— Task objective —
On how many lines of the records below does the string "LIMITED" appear? Reply with only the number.

Pictures paired with source code
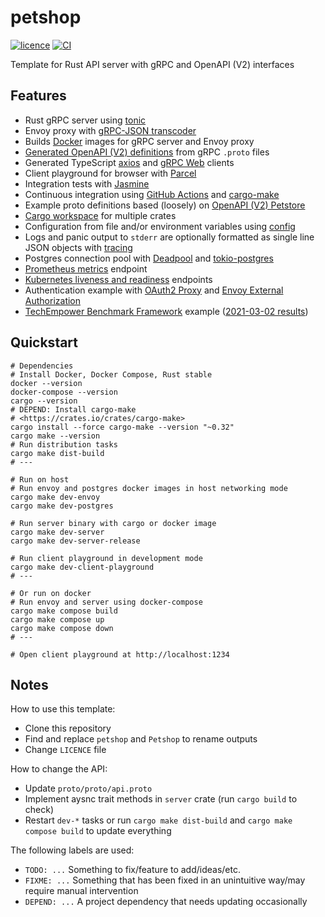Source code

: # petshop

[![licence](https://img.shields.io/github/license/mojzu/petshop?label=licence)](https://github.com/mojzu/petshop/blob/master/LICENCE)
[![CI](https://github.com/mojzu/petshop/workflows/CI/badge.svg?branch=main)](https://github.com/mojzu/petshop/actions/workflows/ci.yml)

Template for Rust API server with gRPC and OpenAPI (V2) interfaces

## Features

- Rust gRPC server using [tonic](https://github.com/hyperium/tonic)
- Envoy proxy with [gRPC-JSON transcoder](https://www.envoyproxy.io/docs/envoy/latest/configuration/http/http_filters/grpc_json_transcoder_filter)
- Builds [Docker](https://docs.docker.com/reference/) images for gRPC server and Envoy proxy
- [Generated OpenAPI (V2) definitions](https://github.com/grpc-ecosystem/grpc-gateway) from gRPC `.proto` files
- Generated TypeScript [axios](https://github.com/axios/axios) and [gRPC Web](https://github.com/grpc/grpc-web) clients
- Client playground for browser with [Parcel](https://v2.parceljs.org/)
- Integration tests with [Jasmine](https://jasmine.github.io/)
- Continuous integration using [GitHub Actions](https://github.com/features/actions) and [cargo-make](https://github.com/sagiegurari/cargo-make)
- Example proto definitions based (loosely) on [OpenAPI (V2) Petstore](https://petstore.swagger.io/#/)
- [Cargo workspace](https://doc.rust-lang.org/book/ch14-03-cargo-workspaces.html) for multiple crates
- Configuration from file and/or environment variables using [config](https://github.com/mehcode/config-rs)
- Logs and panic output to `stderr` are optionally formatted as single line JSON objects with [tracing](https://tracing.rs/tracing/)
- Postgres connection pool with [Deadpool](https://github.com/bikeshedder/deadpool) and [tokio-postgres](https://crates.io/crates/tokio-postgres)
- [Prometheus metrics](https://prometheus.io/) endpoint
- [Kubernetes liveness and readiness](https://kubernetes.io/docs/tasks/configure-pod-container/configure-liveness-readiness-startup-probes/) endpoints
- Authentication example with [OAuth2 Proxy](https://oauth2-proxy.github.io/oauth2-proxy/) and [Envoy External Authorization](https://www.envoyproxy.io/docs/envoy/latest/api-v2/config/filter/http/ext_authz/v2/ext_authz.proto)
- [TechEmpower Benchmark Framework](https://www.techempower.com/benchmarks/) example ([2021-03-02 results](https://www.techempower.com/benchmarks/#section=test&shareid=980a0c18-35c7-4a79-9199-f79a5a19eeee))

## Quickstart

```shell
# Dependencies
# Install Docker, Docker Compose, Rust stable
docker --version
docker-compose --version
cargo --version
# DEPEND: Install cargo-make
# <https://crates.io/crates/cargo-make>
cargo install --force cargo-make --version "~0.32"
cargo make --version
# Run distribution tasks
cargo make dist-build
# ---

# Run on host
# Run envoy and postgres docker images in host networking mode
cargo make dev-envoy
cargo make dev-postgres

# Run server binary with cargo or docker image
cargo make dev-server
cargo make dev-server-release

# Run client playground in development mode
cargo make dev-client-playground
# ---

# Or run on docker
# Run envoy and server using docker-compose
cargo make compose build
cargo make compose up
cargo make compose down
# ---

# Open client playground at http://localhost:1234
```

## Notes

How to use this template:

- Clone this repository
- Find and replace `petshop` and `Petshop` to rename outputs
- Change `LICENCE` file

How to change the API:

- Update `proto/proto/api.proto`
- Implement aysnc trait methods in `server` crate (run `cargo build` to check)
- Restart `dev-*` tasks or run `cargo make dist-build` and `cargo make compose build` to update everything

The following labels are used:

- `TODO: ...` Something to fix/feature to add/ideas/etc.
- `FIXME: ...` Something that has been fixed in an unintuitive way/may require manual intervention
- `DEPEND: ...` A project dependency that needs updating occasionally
==
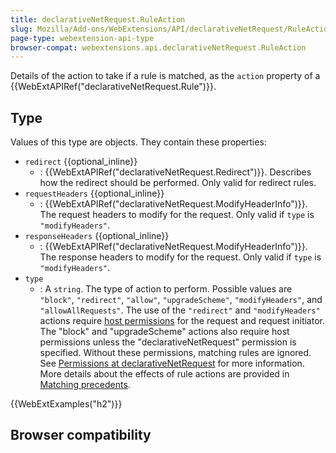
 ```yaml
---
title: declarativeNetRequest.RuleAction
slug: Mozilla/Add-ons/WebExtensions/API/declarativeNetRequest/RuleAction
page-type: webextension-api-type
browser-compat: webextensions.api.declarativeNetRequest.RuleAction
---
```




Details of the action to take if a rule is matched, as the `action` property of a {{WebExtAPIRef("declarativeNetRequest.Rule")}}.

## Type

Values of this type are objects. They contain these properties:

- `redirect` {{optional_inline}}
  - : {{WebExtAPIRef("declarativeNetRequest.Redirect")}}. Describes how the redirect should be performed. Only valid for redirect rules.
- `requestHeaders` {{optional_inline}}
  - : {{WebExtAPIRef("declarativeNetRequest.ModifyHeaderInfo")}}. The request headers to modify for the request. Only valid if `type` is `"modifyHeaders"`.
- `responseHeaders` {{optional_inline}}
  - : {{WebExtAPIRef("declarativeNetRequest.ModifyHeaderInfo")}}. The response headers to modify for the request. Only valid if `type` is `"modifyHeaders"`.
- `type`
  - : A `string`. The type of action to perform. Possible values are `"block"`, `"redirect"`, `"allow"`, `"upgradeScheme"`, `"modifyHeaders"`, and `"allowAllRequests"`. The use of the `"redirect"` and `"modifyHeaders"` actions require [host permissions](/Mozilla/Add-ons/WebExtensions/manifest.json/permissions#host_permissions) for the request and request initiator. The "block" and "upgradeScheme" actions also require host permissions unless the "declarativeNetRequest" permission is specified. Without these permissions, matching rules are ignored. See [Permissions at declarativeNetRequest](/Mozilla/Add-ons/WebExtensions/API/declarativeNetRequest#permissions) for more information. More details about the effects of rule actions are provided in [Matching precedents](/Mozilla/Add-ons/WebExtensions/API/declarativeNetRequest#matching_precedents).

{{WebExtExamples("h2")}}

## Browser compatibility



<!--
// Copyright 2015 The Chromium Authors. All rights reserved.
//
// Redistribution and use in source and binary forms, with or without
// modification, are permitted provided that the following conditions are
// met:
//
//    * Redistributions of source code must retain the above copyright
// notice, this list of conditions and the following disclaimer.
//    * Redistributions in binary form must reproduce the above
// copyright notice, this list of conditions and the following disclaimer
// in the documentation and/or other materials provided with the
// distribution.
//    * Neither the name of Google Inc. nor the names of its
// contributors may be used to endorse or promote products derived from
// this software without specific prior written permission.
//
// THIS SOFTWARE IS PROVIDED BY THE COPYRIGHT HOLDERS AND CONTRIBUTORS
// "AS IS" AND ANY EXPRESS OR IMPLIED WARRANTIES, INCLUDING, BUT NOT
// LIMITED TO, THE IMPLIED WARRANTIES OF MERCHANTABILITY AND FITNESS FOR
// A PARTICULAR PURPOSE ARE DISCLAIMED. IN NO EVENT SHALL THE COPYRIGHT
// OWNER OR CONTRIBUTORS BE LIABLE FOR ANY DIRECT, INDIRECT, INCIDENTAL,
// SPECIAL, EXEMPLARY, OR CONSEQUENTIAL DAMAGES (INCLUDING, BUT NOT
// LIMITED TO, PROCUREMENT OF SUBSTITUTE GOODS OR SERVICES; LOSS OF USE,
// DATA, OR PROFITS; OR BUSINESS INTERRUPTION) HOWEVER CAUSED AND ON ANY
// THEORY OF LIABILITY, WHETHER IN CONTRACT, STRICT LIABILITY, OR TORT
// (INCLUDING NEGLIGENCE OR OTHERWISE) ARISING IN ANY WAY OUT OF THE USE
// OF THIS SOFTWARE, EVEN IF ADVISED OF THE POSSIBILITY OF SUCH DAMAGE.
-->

— Result for this task —
2